Asian Spine J ; 12(5): 830-838, 2018 Oct.
Artigo em Inglês | MEDLINE | ID: mdl-30213165

RESUMO

STUDY DESIGN: Retrospective cohort study (level of evidence: 4). PURPOSE: To describe the potential comorbid, operative, and radiographic risk factors for the development of clinically-relevant pseudarthrosis following minimally-invasive transforaminal lumbar interbody fusion (MIS-TLIF). OVERVIEW OF LITERATURE: MIS-TLIF has shown long-term clinical outcomes with decreased perioperative morbidity and earlier return to work, similar to those of open TLIF. However, unsuccessful fusion still remains a concern.

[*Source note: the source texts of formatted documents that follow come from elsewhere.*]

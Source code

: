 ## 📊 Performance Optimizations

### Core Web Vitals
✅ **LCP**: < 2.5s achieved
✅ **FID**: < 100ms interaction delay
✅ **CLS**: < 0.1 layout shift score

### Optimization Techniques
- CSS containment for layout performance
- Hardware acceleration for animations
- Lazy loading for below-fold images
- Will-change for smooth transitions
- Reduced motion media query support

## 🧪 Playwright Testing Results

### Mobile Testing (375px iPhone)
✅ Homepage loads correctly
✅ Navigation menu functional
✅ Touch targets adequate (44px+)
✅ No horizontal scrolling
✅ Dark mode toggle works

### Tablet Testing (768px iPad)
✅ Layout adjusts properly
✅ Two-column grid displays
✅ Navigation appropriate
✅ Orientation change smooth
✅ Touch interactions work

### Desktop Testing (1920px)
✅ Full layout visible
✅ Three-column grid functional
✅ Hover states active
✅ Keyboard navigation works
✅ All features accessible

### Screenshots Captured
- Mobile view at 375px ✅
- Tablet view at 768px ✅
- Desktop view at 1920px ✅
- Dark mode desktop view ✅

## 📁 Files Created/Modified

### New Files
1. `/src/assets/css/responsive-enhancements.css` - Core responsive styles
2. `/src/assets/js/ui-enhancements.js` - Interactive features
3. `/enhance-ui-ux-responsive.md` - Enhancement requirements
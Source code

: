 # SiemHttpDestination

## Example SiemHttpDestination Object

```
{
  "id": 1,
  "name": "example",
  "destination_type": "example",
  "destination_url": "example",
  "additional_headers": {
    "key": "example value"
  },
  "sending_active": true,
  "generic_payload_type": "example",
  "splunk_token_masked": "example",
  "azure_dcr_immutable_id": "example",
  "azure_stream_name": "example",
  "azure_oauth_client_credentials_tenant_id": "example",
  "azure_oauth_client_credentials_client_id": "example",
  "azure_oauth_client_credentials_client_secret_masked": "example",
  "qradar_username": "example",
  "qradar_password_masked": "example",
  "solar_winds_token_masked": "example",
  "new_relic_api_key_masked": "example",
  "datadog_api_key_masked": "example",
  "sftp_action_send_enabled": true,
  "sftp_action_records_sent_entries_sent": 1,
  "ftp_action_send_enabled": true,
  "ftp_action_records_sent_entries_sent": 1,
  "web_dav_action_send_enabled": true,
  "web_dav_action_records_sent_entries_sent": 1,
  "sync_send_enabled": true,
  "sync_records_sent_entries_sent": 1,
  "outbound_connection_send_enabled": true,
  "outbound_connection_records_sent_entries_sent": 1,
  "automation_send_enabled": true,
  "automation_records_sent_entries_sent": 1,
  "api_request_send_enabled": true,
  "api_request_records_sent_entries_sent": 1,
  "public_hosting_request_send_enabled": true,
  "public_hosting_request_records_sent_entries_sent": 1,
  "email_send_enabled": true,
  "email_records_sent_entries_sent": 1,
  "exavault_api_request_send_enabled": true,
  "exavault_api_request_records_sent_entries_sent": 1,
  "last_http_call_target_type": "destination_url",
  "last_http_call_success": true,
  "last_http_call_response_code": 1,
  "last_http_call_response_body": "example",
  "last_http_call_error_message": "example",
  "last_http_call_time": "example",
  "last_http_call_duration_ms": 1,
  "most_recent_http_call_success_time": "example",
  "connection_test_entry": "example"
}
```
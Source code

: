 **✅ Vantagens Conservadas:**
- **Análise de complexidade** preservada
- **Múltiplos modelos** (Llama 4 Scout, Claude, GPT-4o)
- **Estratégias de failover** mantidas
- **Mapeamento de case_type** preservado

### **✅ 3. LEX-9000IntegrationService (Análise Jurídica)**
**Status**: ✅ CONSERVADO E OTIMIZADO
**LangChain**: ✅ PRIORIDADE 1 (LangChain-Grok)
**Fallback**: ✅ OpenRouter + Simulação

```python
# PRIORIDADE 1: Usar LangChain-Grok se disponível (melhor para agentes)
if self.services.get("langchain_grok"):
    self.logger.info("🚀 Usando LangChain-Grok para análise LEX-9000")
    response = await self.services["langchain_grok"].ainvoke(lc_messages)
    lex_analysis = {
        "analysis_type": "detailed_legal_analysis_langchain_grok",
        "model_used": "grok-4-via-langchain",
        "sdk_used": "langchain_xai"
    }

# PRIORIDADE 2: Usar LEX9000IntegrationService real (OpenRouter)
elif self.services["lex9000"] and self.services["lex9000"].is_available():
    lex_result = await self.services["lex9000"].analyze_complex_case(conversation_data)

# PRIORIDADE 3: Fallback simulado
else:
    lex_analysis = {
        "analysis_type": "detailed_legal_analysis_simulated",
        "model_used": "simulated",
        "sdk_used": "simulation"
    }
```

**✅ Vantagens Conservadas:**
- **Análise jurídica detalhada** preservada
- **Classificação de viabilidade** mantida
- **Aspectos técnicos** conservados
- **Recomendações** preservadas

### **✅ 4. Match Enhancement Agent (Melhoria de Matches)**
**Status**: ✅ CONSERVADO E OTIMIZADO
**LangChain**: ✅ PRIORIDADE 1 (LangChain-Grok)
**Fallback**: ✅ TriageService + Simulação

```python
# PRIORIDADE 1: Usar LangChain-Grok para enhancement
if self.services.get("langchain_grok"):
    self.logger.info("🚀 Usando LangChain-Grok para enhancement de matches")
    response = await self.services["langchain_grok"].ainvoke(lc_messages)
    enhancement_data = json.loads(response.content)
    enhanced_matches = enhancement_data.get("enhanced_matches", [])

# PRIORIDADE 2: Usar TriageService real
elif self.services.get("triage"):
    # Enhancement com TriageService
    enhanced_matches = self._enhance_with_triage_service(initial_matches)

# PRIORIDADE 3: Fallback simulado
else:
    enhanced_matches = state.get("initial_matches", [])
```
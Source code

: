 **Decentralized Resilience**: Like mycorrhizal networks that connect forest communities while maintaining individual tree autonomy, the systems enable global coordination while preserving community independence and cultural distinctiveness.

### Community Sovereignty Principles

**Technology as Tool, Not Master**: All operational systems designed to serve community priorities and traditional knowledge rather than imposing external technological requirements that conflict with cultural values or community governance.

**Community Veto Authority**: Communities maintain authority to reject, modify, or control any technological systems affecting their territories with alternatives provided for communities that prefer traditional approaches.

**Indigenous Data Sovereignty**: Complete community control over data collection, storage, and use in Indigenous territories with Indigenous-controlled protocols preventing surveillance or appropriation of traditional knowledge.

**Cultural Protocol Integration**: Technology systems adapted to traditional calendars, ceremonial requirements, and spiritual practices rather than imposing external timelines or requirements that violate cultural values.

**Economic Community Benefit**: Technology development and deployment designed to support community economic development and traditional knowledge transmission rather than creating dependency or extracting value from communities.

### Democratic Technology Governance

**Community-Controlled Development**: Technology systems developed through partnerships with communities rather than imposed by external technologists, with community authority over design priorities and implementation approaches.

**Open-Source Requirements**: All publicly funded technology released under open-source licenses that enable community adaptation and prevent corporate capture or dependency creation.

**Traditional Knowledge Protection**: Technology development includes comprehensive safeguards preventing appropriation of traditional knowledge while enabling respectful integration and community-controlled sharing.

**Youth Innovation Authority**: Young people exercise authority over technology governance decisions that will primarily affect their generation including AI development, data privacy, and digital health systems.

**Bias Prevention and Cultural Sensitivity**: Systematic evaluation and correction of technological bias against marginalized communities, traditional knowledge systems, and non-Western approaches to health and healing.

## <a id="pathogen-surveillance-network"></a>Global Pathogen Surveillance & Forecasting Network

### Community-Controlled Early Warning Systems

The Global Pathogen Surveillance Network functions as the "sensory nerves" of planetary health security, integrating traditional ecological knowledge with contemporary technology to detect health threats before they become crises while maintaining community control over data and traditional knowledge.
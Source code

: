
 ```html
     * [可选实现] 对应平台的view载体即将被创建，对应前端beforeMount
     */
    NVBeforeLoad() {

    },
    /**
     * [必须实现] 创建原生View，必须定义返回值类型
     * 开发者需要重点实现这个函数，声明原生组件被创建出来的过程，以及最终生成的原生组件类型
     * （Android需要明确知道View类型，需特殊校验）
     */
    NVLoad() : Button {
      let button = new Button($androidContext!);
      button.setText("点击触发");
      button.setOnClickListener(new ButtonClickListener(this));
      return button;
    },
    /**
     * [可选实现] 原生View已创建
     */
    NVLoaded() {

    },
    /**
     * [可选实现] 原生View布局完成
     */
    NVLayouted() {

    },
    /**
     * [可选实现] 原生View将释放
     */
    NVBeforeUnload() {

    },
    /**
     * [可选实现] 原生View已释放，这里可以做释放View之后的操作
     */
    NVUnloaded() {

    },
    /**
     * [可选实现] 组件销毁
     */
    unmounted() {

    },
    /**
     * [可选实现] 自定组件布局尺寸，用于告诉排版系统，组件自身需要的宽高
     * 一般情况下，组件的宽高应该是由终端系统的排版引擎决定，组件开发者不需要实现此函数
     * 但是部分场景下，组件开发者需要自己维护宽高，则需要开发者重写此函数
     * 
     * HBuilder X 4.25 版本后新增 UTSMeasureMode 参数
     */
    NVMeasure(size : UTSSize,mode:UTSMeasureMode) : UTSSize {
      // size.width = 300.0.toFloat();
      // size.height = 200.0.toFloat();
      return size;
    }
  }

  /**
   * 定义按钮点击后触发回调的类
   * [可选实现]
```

The impacts of various patient, operative, and radiographic risk factors have not been evaluated for their potential association with pseudarthrosis related to MIS-TLIF. METHODS: Between 2012 and 2015, 204 consecutive patients underwent one or two-level MIS-TLIF at St. Joseph's University Medical Center, Paterson, NJ, USA; they had a minimum of 1 year of follow-up. The patients were divided into two cohorts: those who developed clinically-relevant pseudarthrosis and those who did not. Clinically-relevant pseudarthrosis was determined by both evidence on computed tomography and presence of continued clinical symptoms at 1-year follow-up. RESULTS: Revision surgery was the only identified non-radiographic factor associated with pseudarthrosis. Disc angle had the highest (R 2=0.8), followed by anterior disc height (R 2=0.79). Although posterior disc height and the ratio of anterior to posterior disc height showed a marked relationship with the outcome, the R 2-values were <0.3, thus indicating a less-strong correlation. The overall pseudarthrosis rate was 8%. No statistically significant differences were identified between the two cohorts with respect to mean age, sex, medical comorbidities, smoking status, or number of levels fused. CONCLUSIONS: Clinically-relevant pseudarthrosis is not uncommon following MIS-TLIF. In the current study, undergoing revision surgery, disc angle, and anterior disc height were observed to be associated with clinically-relevant pseudarthrosis. This study demonstrated that the patient population may benefit from an alternate approach.